Commissioning and funding organisations can utilise PROSPERO to identify ongoing and unpublished reviews to help them avoid unplanned duplication and waste of financial resources [11-13].

Guideline developers could use information about forthcoming reviews to assist in the planning and timing of guideline development. For example, they may wish to time guideline development to coincide with completion of relevant ongoing reviews or to contact researchers to request early access to review findings. It may also provide an opportunity for collaboration. The current chair of the Guideline International Development Network describes prospective registration as providing "an excellent basis from which to seek alignment and create opportunities for including systematic reviewers as members of the guideline development group" [emphasis added] [14]

Journal editors should welcome registration as a safeguard against reporting biases and as a tool to augment peer review.

Peer reviewers will be able to link a manuscript to the corresponding registration record (and, where available, through to the full protocol). The registration record and/or the protocol may provide important additional information about, and clarity regarding, the methods that are absent from the manuscript. It could also speed the process because some issues of clarification that would otherwise be sent back to the authors as questions could be resolved by checking the registration record or protocol, thereby circumventing a round of question-and-response between reviewers, journal editors and authors.

Undoubtedly, capturing information about how people design and conduct their reviews will be of interest to methodologists, providing an opportunity for observation and research, which may then feed into reviewer education and further methodological development.

Given that an underlying aim of registration is to help ensure that health and social care decisions are informed by good-quality systematic review evidence, registration is also in the public interest. Providing open access information about ongoing systematic reviews and encouraging transparency in the systematic review process resonates with the prevailing public mood for openness and disclosure. As many systematic reviews are funded by the public purse, helping to avoid wasting money on unintended duplication should also be welcomed.

Why registration makes sense

Registration in PROSPERO requires provision of 22 data items, with the option to provide details of a further 18 items, and generally takes around 30 minutes to complete. This does not seem to be an onerous burden on researchers.

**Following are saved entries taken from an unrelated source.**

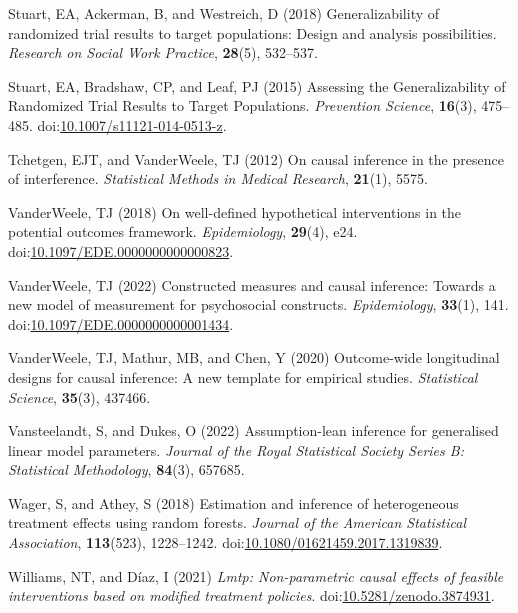 \documentclass[
  singlecolumn]{article}
\newlength{\cslhangindent}
\newenvironment{CSLReferences}[2] %
 {\begin{list}{}{%
  \setlength{\itemindent}{0pt}
  \setlength{\leftmargin}{0pt}
  \setlength{\parsep}{0pt}
  \ifodd #1
   \setlength{\leftmargin}{\cslhangindent}
   \setlength{\itemindent}{-1\cslhangindent}
  \fi
  \setlength{\itemsep}{#2\baselineskip}}}
 {\end{list}}
\begin{document}
\begin{CSLReferences}{1}{0}
Stuart, EA, Ackerman, B, and Westreich, D (2018) Generalizability of
randomized trial results to target populations: Design and analysis
possibilities. \emph{Research on Social Work Practice}, \textbf{28}(5),
532--537.

Stuart, EA, Bradshaw, CP, and Leaf, PJ (2015) Assessing the
Generalizability of Randomized Trial Results to Target Populations.
\emph{Prevention Science}, \textbf{16}(3), 475--485.
doi:\href{https://doi.org/10.1007/s11121-014-0513-z}{10.1007/s11121-014-0513-z}.

Tchetgen, EJT, and VanderWeele, TJ (2012) On causal inference in the
presence of interference. \emph{Statistical Methods in Medical
Research}, \textbf{21}(1), 5575.

VanderWeele, TJ (2018) On well-defined hypothetical interventions in the
potential outcomes framework. \emph{Epidemiology}, \textbf{29}(4), e24.
doi:\href{https://doi.org/10.1097/EDE.0000000000000823}{10.1097/EDE.0000000000000823}.

VanderWeele, TJ (2022) Constructed measures and causal inference:
Towards a new model of measurement for psychosocial constructs.
\emph{Epidemiology}, \textbf{33}(1), 141.
doi:\href{https://doi.org/10.1097/EDE.0000000000001434}{10.1097/EDE.0000000000001434}.

VanderWeele, TJ, Mathur, MB, and Chen, Y (2020) Outcome-wide
longitudinal designs for causal inference: A new template for empirical
studies. \emph{Statistical Science}, \textbf{35}(3), 437466.

Vansteelandt, S, and Dukes, O (2022) Assumption-lean inference for
generalised linear model parameters. \emph{Journal of the Royal
Statistical Society Series B: Statistical Methodology}, \textbf{84}(3),
657685.

Wager, S, and Athey, S (2018) Estimation and inference of heterogeneous
treatment effects using random forests. \emph{Journal of the American
Statistical Association}, \textbf{113}(523), 1228--1242.
doi:\href{https://doi.org/10.1080/01621459.2017.1319839}{10.1080/01621459.2017.1319839}.

Williams, NT, and Díaz, I (2021) \emph{Lmtp: Non-parametric causal
effects of feasible interventions based on modified treatment policies}.
doi:\href{https://doi.org/10.5281/zenodo.3874931}{10.5281/zenodo.3874931}.

\end{CSLReferences}
\end{document}
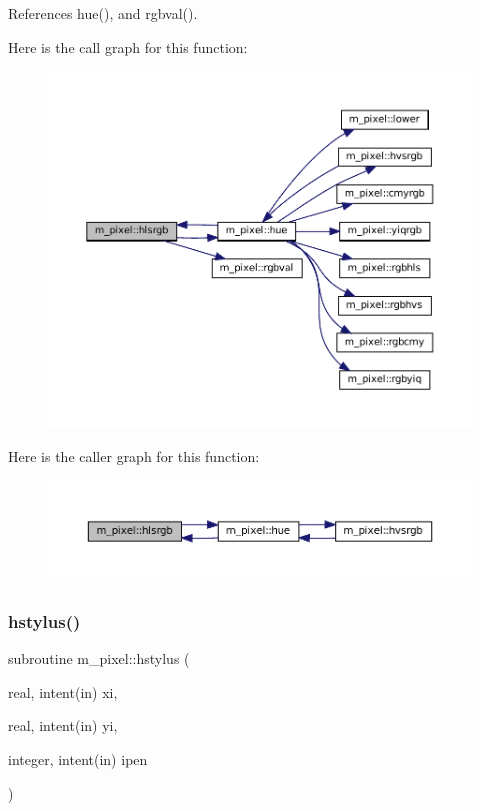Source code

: References hue(), and rgbval().

Here is the call graph for this function\+:
\nopagebreak
\begin{figure}[H]
\begin{center}
\leavevmode
\includegraphics[width=350pt]{namespacem__pixel_a854b4980c2694d7c33b2830a225eeca0_cgraph}
\end{center}
\end{figure}
Here is the caller graph for this function\+:
\nopagebreak
\begin{figure}[H]
\begin{center}
\leavevmode
\includegraphics[width=350pt]{namespacem__pixel_a854b4980c2694d7c33b2830a225eeca0_icgraph}
\end{center}
\end{figure}
\mbox{\label{namespacem__pixel_a15c5daa9ab477991c2c6e17741cf40eb}} 
\subsubsection{\texorpdfstring{hstylus()}{hstylus()}}
{\footnotesize\ttfamily subroutine m\+\_\+pixel\+::hstylus (\begin{DoxyParamCaption}\item[{real, intent(in)}]{xi,  }\item[{real, intent(in)}]{yi,  }\item[{integer, intent(in)}]{ipen }\end{DoxyParamCaption})\hspace{0.3cm}{\ttfamily [private]}}



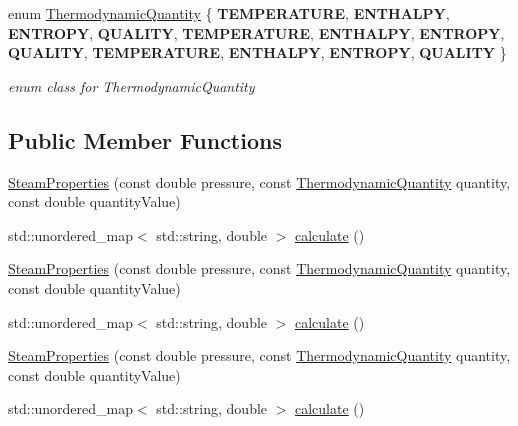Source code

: \begin{DoxyCompactItemize}
\item 
\mbox{\label{class_steam_properties_ae0294bedf7d178c2d8fb6aed0f62fbff}} 
enum \hyperlink{class_steam_properties_ae0294bedf7d178c2d8fb6aed0f62fbff}{Thermodynamic\+Quantity} \{ \newline
{\bfseries T\+E\+M\+P\+E\+R\+A\+T\+U\+RE}, 
{\bfseries E\+N\+T\+H\+A\+L\+PY}, 
{\bfseries E\+N\+T\+R\+O\+PY}, 
{\bfseries Q\+U\+A\+L\+I\+TY}, 
\newline
{\bfseries T\+E\+M\+P\+E\+R\+A\+T\+U\+RE}, 
{\bfseries E\+N\+T\+H\+A\+L\+PY}, 
{\bfseries E\+N\+T\+R\+O\+PY}, 
{\bfseries Q\+U\+A\+L\+I\+TY}, 
\newline
{\bfseries T\+E\+M\+P\+E\+R\+A\+T\+U\+RE}, 
{\bfseries E\+N\+T\+H\+A\+L\+PY}, 
{\bfseries E\+N\+T\+R\+O\+PY}, 
{\bfseries Q\+U\+A\+L\+I\+TY}
 \}\begin{DoxyCompactList}\small\item\em enum class for Thermodynamic\+Quantity \end{DoxyCompactList}
\end{DoxyCompactItemize}
\subsection*{Public Member Functions}
\begin{DoxyCompactItemize}
\item 
\hyperlink{class_steam_properties_a976e08ed0433943d469a8c2f75d2ac68}{Steam\+Properties} (const double pressure, const \hyperlink{class_steam_properties_ae0294bedf7d178c2d8fb6aed0f62fbff}{Thermodynamic\+Quantity} quantity, const double quantity\+Value)
\item 
std\+::unordered\+\_\+map$<$ std\+::string, double $>$ \hyperlink{class_steam_properties_a449e2da87adb5a207bc73ec90f87922a}{calculate} ()
\item 
\hyperlink{class_steam_properties_a976e08ed0433943d469a8c2f75d2ac68}{Steam\+Properties} (const double pressure, const \hyperlink{class_steam_properties_ae0294bedf7d178c2d8fb6aed0f62fbff}{Thermodynamic\+Quantity} quantity, const double quantity\+Value)
\item 
std\+::unordered\+\_\+map$<$ std\+::string, double $>$ \hyperlink{class_steam_properties_a25dc635f2d8f24e0aa483ab86e5f10f0}{calculate} ()
\item 
\hyperlink{class_steam_properties_a976e08ed0433943d469a8c2f75d2ac68}{Steam\+Properties} (const double pressure, const \hyperlink{class_steam_properties_ae0294bedf7d178c2d8fb6aed0f62fbff}{Thermodynamic\+Quantity} quantity, const double quantity\+Value)
\item 
std\+::unordered\+\_\+map$<$ std\+::string, double $>$ \hyperlink{class_steam_properties_a25dc635f2d8f24e0aa483ab86e5f10f0}{calculate} ()
\end{DoxyCompactItemize}


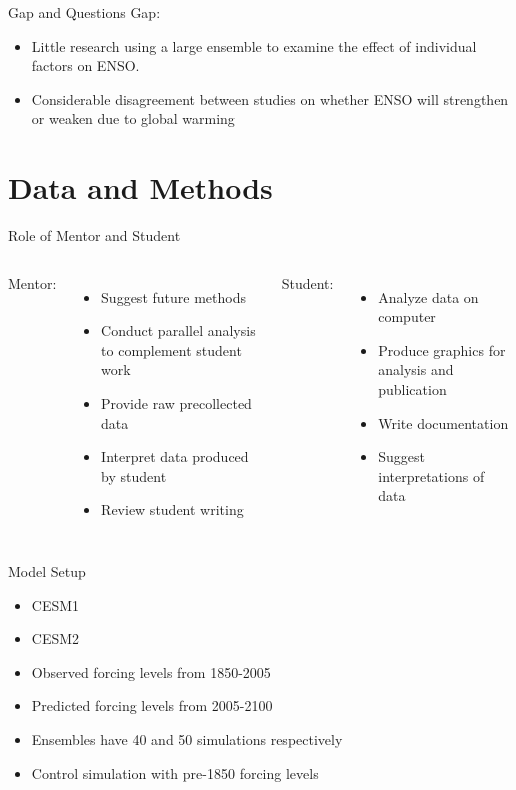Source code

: \documentclass{beamer}
\begin{document}
\begin{frame}{Gap and Questions}
  Gap:
  \begin{itemize}
  \item Little research using a large ensemble to examine the effect of individual factors on ENSO.
  \item Considerable disagreement between studies on whether ENSO will strengthen or weaken due to global warming
  \end{itemize}
\end{frame}

\section{Data and Methods}

\begin{frame}{Role of Mentor and Student}
  \begin{columns}[t]
    Mentor:
    \begin{itemize}
    \item Suggest future methods
    \item Conduct parallel analysis to complement student work
    \item Provide raw precollected data
    \item Interpret data produced by student
    \item Review student writing
    \end{itemize}
    Student:
    \begin{itemize}
    \item Analyze data on computer
    \item Produce graphics for analysis and publication
    \item Write documentation
    \item Suggest interpretations of data
    \end{itemize}
  \end{columns}

\end{frame}

\begin{frame}{Model Setup}
  \begin{itemize}
  \item CESM1 \citep{kay2015community}
  \item CESM2 \citep{danabasoglu2020community}
  \item Observed forcing levels from 1850-2005
  \item Predicted forcing levels from 2005-2100
  \item Ensembles have 40 and 50 simulations respectively
  \item Control simulation with pre-1850 forcing levels
  \end{itemize}
\end{frame}
\end{document}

The editors of Systematic Reviews believe that prospective registration of systematic reviews is an important development that will play a role in promoting transparency and avoiding bias that will ultimately serve to improve methodological standards. Helping to avoid unintended duplication of effort will play a part in ensuring that, globally, research funding can be invested wisely and to best effect. We applaud the lead taken by the NIHR and the CIHR in making registration a condition of systematic review funding, and we hope that other commissioning and funding organizations will follow suit. We are pleased that early signs from PROSPERO indicate that researchers are ready and willing to prospectively register their reviews.

Declared interests

LS is an NIHR Senior Investigator and Director of the Centre for Reviews and Dissemination (CRD), which designed, implemented and manages PROSPERO. DM and LS are members of the International PROSPERO Advisory Group.

Acknowledgements

The authors thank the PROSPERO Advisory Group, including Mike Clarke, Mark Petticrew and Davina Ghersi, for their input to much of the thinking underlying this article. We also thank the CRD staff, particularly Alison Booth, for implementing and managing PROSPERO. DM is funded through a University Research Chair in Systematic Reviews.